Yeah, I would say the majority of the capital, based on the data that we’ve seen, the majority of that capital is coming in later-stage investments. So these aren’t necessarily seed stage investments or early stage investments. These are generally C, D, you know, companies that really established strong growth. If you try and put one investment of $60 million versus multiple investments or dozens of investments over $60 million, they weigh up very, very differently. So we tried to break it down in terms of where is that capital being invested in? You know, how much of it is going to early stage? Some of it is going to growth stage. How much is going to, you know, beyond that. You know, we’ve definitely been stronger from stronger investment trends into technology companies in Arizona. That’s definitely a good sentiment. We do expect it to continue.

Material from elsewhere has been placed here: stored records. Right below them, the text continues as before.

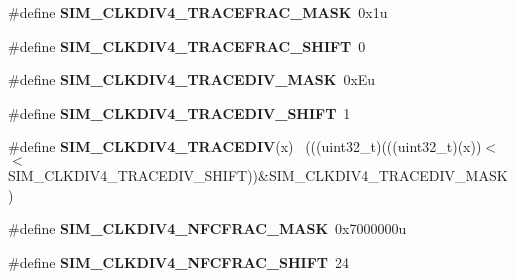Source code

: \begin{DoxyCompactItemize}
\item 
\hypertarget{group___s_i_m___register___masks_ga34a82bd71d630c9bcab5016ad772913f}{}\#define {\bfseries S\+I\+M\+\_\+\+C\+L\+K\+D\+I\+V4\+\_\+\+T\+R\+A\+C\+E\+F\+R\+A\+C\+\_\+\+M\+A\+S\+K}~0x1u\label{group___s_i_m___register___masks_ga34a82bd71d630c9bcab5016ad772913f}

\item 
\hypertarget{group___s_i_m___register___masks_ga91b06d902d91e8fb4fc1b63d17a3d040}{}\#define {\bfseries S\+I\+M\+\_\+\+C\+L\+K\+D\+I\+V4\+\_\+\+T\+R\+A\+C\+E\+F\+R\+A\+C\+\_\+\+S\+H\+I\+F\+T}~0\label{group___s_i_m___register___masks_ga91b06d902d91e8fb4fc1b63d17a3d040}

\item 
\hypertarget{group___s_i_m___register___masks_gaa0574936475fb6f508d0be042aef470b}{}\#define {\bfseries S\+I\+M\+\_\+\+C\+L\+K\+D\+I\+V4\+\_\+\+T\+R\+A\+C\+E\+D\+I\+V\+\_\+\+M\+A\+S\+K}~0x\+Eu\label{group___s_i_m___register___masks_gaa0574936475fb6f508d0be042aef470b}

\item 
\hypertarget{group___s_i_m___register___masks_gaad20e97113c645624096cdf1bbae9267}{}\#define {\bfseries S\+I\+M\+\_\+\+C\+L\+K\+D\+I\+V4\+\_\+\+T\+R\+A\+C\+E\+D\+I\+V\+\_\+\+S\+H\+I\+F\+T}~1\label{group___s_i_m___register___masks_gaad20e97113c645624096cdf1bbae9267}

\item 
\hypertarget{group___s_i_m___register___masks_ga82bdf559592706c1f91c1b34759bf9cb}{}\#define {\bfseries S\+I\+M\+\_\+\+C\+L\+K\+D\+I\+V4\+\_\+\+T\+R\+A\+C\+E\+D\+I\+V}(x)                                ~(((uint32\+\_\+t)(((uint32\+\_\+t)(x))$<$$<$S\+I\+M\+\_\+\+C\+L\+K\+D\+I\+V4\+\_\+\+T\+R\+A\+C\+E\+D\+I\+V\+\_\+\+S\+H\+I\+F\+T))\&S\+I\+M\+\_\+\+C\+L\+K\+D\+I\+V4\+\_\+\+T\+R\+A\+C\+E\+D\+I\+V\+\_\+\+M\+A\+S\+K)\label{group___s_i_m___register___masks_ga82bdf559592706c1f91c1b34759bf9cb}

\item 
\hypertarget{group___s_i_m___register___masks_gad155e36df36f88be4519658bd9b5a6b8}{}\#define {\bfseries S\+I\+M\+\_\+\+C\+L\+K\+D\+I\+V4\+\_\+\+N\+F\+C\+F\+R\+A\+C\+\_\+\+M\+A\+S\+K}~0x7000000u\label{group___s_i_m___register___masks_gad155e36df36f88be4519658bd9b5a6b8}

\item 
\hypertarget{group___s_i_m___register___masks_ga81f5dc702d1fcc992928e968fa2fe321}{}\#define {\bfseries S\+I\+M\+\_\+\+C\+L\+K\+D\+I\+V4\+\_\+\+N\+F\+C\+F\+R\+A\+C\+\_\+\+S\+H\+I\+F\+T}~24\label{group___s_i_m___register___masks_ga81f5dc702d1fcc992928e968fa2fe321}


\end{DoxyCompactItemize}
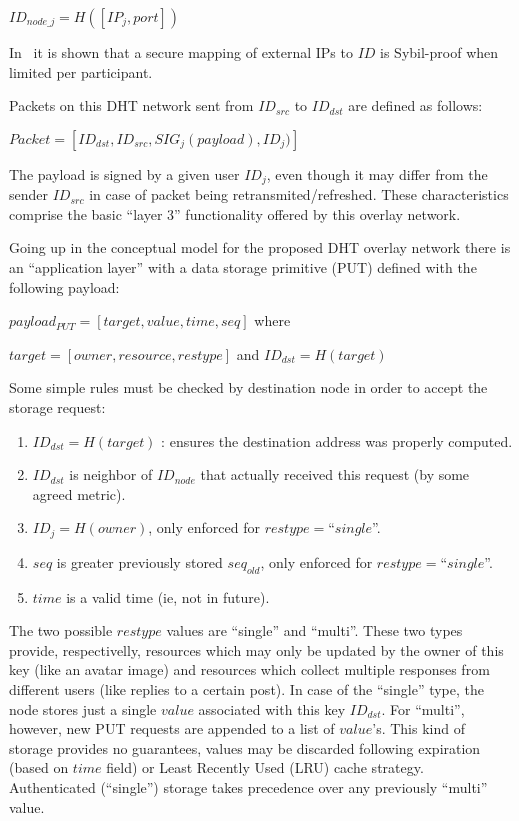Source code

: \documentclass[a4paper,10pt]{article}
\begin{document}
$ID_{node\_j} = H\left( [IP_j,port] \right)$

In~\cite{dinger2006defending} it is shown that a secure mapping of external IPs to $ID$ is Sybil-proof when limited per participant.

Packets on this DHT network sent from $ID_{src}$ to $ID_{dst}$ are defined as follows:

$Packet = \left[ ID_{dst}, ID_{src}, SIG_j( payload ), ID_j) \right]$

The payload is signed by a given user $ID_j$, even though it may differ from the sender $ID_{src}$ in case of packet being retransmited/refreshed. These characteristics comprise the basic ``layer 3'' functionality offered by this overlay network.

Going up in the conceptual model for the proposed DHT overlay network there is an ``application layer'' with a data storage primitive (PUT) defined with the following payload:

$payload_{PUT} = [ target, value, time, seq ]$ where

$target = [owner, resource, restype]$ and $ID_{dst} = H(target)$

Some simple rules must be checked by destination node in order to accept the storage request:

\begin{enumerate}
    \item $ID_{dst} = H(target)$ : ensures the destination address was properly computed.
    \item $ID_{dst}$ is neighbor of $ID_{node}$ that actually received this request (by some agreed metric).
    \item $ID_j = H(owner)$, only enforced for $restype = $``$single$''.
    \item $seq$ is greater previously stored $seq_{old}$, only enforced for $restype = $``$single$''.
    \item $time$ is a valid time (ie, not in future).
\end{enumerate}

The two possible $restype$ values are ``single'' and ``multi''. These two types provide, respectivelly, resources which may only be updated by the owner of this key (like an avatar image) and resources which collect multiple responses from different users (like replies to a certain post). In case of the ``single'' type, the node stores just a single $value$ associated with this key $ID_{dst}$. For ``multi'', however, new PUT requests are appended to a list of $value$'s. This kind of storage provides no guarantees, values may be discarded following expiration (based on $time$ field) or Least Recently Used (LRU) cache strategy. Authenticated (``single'') storage takes precedence over any previously ``multi'' value.
\end{document}
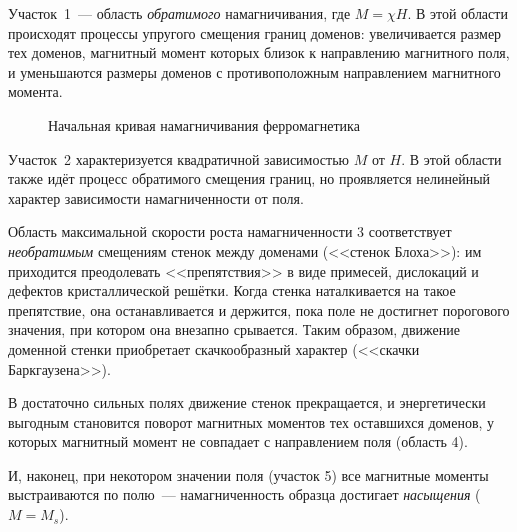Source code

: Участок~1~--- область \emph{обратимого} намагничивания, где $M =\chi H$. В этой области
происходят процессы упругого смещения границ доменов: увеличивается размер тех
доменов, магнитный момент которых близок к направлению магнитного поля, и
уменьшаются размеры доменов с противоположным направлением магнитного момента.

\begin{wrapfigure}[]{r}{0.5\textwidth}
\centering{}
    \caption{Начальная кривая намагничивания ферромагнетика}
\end{wrapfigure}

Участок~2 характеризуется квадратичной зависимостью $M$ от $H$. В этой области
также идёт процесс обратимого смещения границ, но проявляется нелинейный характер
зависимости намагниченности от поля.

Область максимальной скорости роста намагниченности 3 соответствует 
\emph{необратимым} смещениям стенок между доменами (<<стенок Блоха>>):
им приходится преодолевать <<препятствия>> в виде примесей,
дислокаций и дефектов кристаллической решётки.
Когда стенка наталкивается на такое препятствие, она останавливается и держится,
пока поле не достигнет порогового значения, при котором она внезапно
срывается. Таким образом, движение доменной стенки приобретает скачкообразный
характер (<<скачки Баркгаузена>>).


В достаточно сильных полях движение стенок прекращается, и энергетически
выгодным становится поворот магнитных моментов тех оставшихся доменов, у которых
магнитный момент не совпадает с направлением поля (область 4).

И, наконец, при некотором значении поля (участок 5) все магнитные моменты
выстраиваются по полю~--- намагниченность образца достигает 
\emph{насыщения} ($M=M_s$).

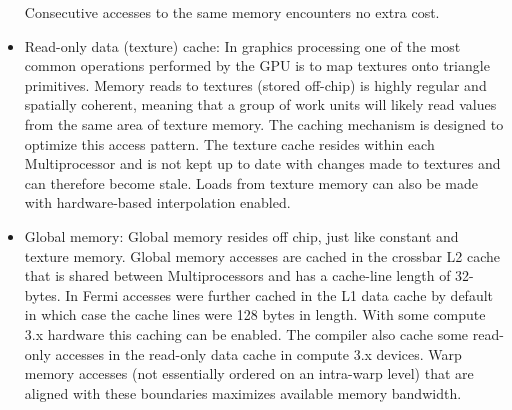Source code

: \begin{itemize}
 Consecutive accesses to the same memory encounters no extra cost.
 \item Read-only data (texture) cache: In graphics processing one of the most common operations performed by the GPU is to map textures onto triangle primitives. 
 Memory reads to textures (stored off-chip) is highly regular and spatially coherent, meaning that a group of work units will likely read values from the same area of texture
 memory. The caching mechanism is designed to optimize this access pattern. The texture cache resides within each Multiprocessor and is not kept up to date with changes made to
 textures and can therefore become stale. Loads from texture memory can also be made with hardware-based interpolation enabled.
 \item Global memory: Global memory resides off chip, just like constant and texture memory. Global memory accesses
 are cached in the crossbar L2 cache that is shared between Multiprocessors and has a cache-line length of 32-bytes. In Fermi accesses were further cached in the L1
 data cache by default in which case the cache lines were 128 bytes in length. With some compute 3.x hardware this caching can be enabled. The compiler also cache 
 some read-only accesses in the read-only data cache in compute 3.x devices. Warp memory accesses (not essentially ordered on an intra-warp level) that are aligned 
 with these boundaries maximizes available memory bandwidth.
\end{itemize}
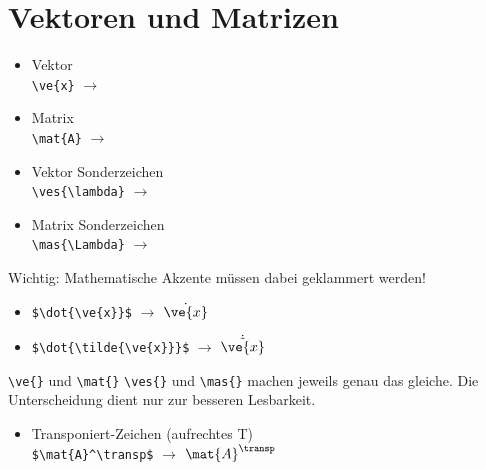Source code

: \section*{Vektoren und Matrizen}
\begin{itemize}
	\item Vektor\\ \verb|| $\rightarrow$ \ve{x}
	\item Matrix\\ \verb|| $\rightarrow$ \mat{A}
	\item Vektor Sonderzeichen\\ \verb|\ves{\lambda}| $\rightarrow$ \ves{\lambda}
	\item Matrix Sonderzeichen\\ \verb|\mas{\Lambda}| $\rightarrow$ \mas{\Lambda}
\end{itemize}
Wichtig: Mathematische Akzente müssen dabei geklammert werden!
\begin{itemize}
	\item \verb|$\dot{\ve{x}}$| $\rightarrow$  $\dot{\ve{x}}$
	\item \verb|$\dot{\tilde{\ve{x}}}$| $\rightarrow$ $\dot{\tilde{\ve{x}}}$
\end{itemize}
\verb|\ve{}| und \verb|\mat{}| \bzw \verb|\ves{}| und \verb|\mas{}| machen jeweils genau das gleiche. Die Unterscheidung dient nur zur besseren Lesbarkeit.

\begin{itemize}
	\item Transponiert-Zeichen (aufrechtes T)\\ \verb|$\mat{A}^\transp$| $\rightarrow$ $\mat{A}^\transp$
\end{itemize}


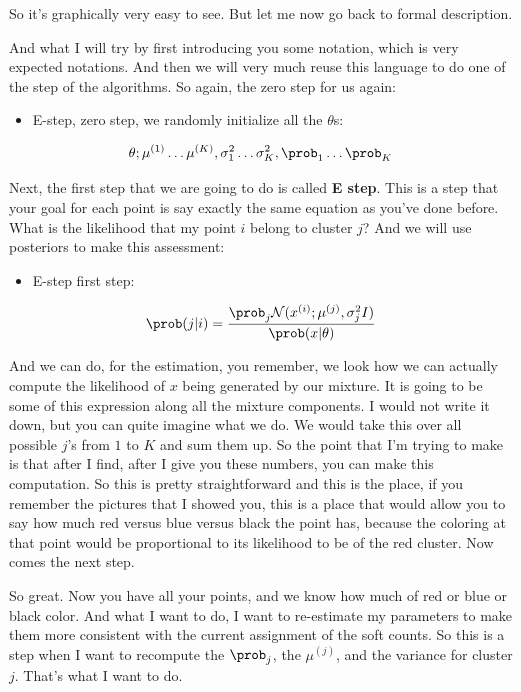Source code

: \documentclass[a4paper, 12pt]{article}
\begin{document}
So it's graphically very easy to see.
But let me now go back to formal description.

And what I will try by first introducing you some notation, which is very
expected notations. And then we will very much reuse this language to do one of
the step of the algorithms. So again, the zero step for us again:

\begin{itemize}
\item E-step, zero step, we randomly initialize all the \(\theta\)s:
\end{itemize}
\begin{equation}
\label{eq:org0264e7d}
\theta; \mu^{(1)} \ldots \mu^{(K)}, \sigma_{1}^{2} \ldots \sigma_{K}^{2}, \prob_1 \ldots \prob_K
\end{equation}

Next, the first step that we are going to do is called \textbf{E step}.
This is a step that your goal for each point
is say exactly the same equation as you've
done before.
What is the likelihood that my point \(i\) belong to cluster \(j\)?
And we will use posteriors to make this assessment:

\begin{itemize}
\item E-step first step:
\end{itemize}
\begin{equation}
\label{eq:orga68cc82}
\prob(j|i) = \frac{\prob_j \mathcal{N}(x^{(i)}; \mu^{(j)}, \sigma_{j}^2 I)}{\prob(x|\theta)}
\end{equation}

And we can do, for the estimation, you remember, we look how we can actually
compute the likelihood of \(x\) being generated by our mixture. It is going to
be some of this expression along all the mixture components. I would not write
it down, but you can quite imagine what we do. We would take this over all
possible \(j\)'s from \(1\) to \(K\) and sum them up. So the point that I'm
trying to make is that after I find, after I give you these numbers, you can
make this computation. So this is pretty straightforward and this is the place,
if you remember the pictures that I showed you, this is a place that would allow
you to say how much red versus blue versus black the point has, because the
coloring at that point would be proportional to its likelihood to be of the red
cluster. Now comes the next step.

So great. Now you have all your points, and we know how much of red or blue or
black color. And what I want to do, I want to re-estimate my parameters to make
them more consistent with the current assignment of the soft counts. So this is
a step when I want to recompute the \(\prob_j\), the \(\mu^{(j)}\), and the
variance for cluster \(j\). That's what I want to do.
\end{document}
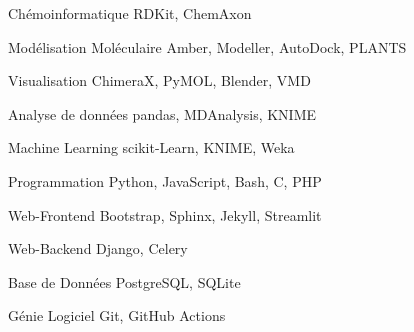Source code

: \vspace{4pt}

\begin{cvskills}


    \cvskill
	{Chémoinformatique}
    {RDKit, ChemAxon}

    \cvskill
	{Modélisation Moléculaire}
    {Amber, Modeller, AutoDock, PLANTS}

    \cvskill
	{Visualisation}
    {ChimeraX, PyMOL, Blender, VMD}


    \cvskill
	{Analyse de données}
    {pandas, MDAnalysis, KNIME}

    \cvskill
	{Machine Learning}
    {scikit-Learn, KNIME, Weka}


	\cvskill
	{Programmation}
    {Python, JavaScript, Bash, C, PHP}

	\cvskill
    {Web-Frontend}
    {Bootstrap, Sphinx, Jekyll, Streamlit}

    \cvskill
    {Web-Backend}
    {Django, Celery}

	\cvskill
    {Base de Données}
    {PostgreSQL, SQLite}

	\cvskill
    {Génie Logiciel}
    {Git, GitHub Actions}

\end{cvskills}
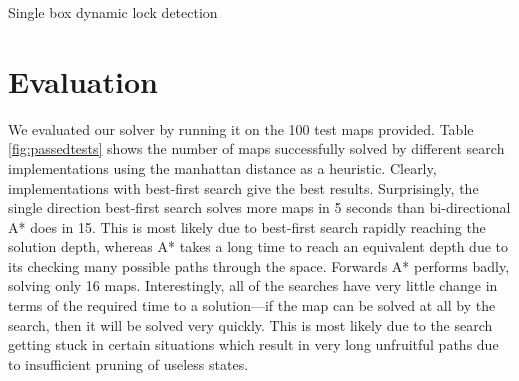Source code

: \documentclass[a4paper,11pt]{article}
\begin{document}
\begin{algorithm}
  \DontPrintSemicolon
  
  
\caption{Single box dynamic lock detection}
\label{alg:dynamiclocks}
\end{algorithm}

\section{Evaluation}
We evaluated our solver by running it on the 100 test maps provided. Table
\ref{fig:passedtests} shows the number of maps successfully solved by different
search implementations using the manhattan distance as a heuristic. Clearly,
implementations with best-first search give the best results. Surprisingly, the
single direction best-first search solves more maps in 5 seconds than
bi-directional A* does in 15. This is most likely due to best-first search
rapidly reaching the solution depth, whereas A* takes a long time to reach an
equivalent depth due to its checking many possible paths through the
space. Forwards A* performs badly, solving only 16 maps. Interestingly, all of
the searches have very little change in terms of the required time to a
solution---if the map can be solved at all by the search, then it will be solved
very quickly. This is most likely due to the search getting stuck in certain
situations which result in very long unfruitful paths due to insufficient
pruning of useless states.
\end{document}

This year is definitely, I think, all around, I think traditionally what we’ve seen over the last five months have been some very, very large financing and investments of large companies—$100, 200, 300 million capital raises. And so we look at numbers. I don’t think they’re going to be 2019 numbers for 2020. It may be, you know, somewhat close, but I think the majority of them are going to be for larger investments that make up that capital rather than smaller amounts that I believe go a long way within the earliest stage, early stage startups. I think we’ll see a decrease in the early, early stage investments and we’ll see, you know, either a static or somewhat of a decrease on the larger ones. But I believe the majority of the venture capital that’s going to be raised in Arizona this year is going to be the largest financing round. I don’t want to say we’re on the tailwind of this pandemic. I wish we were. We still don’t know. There’s a lot of unknowns. I don’t think anyone knows yet. But, you know, look at 2021, 2022, 2023, I think we’ll continue to see those trends go up.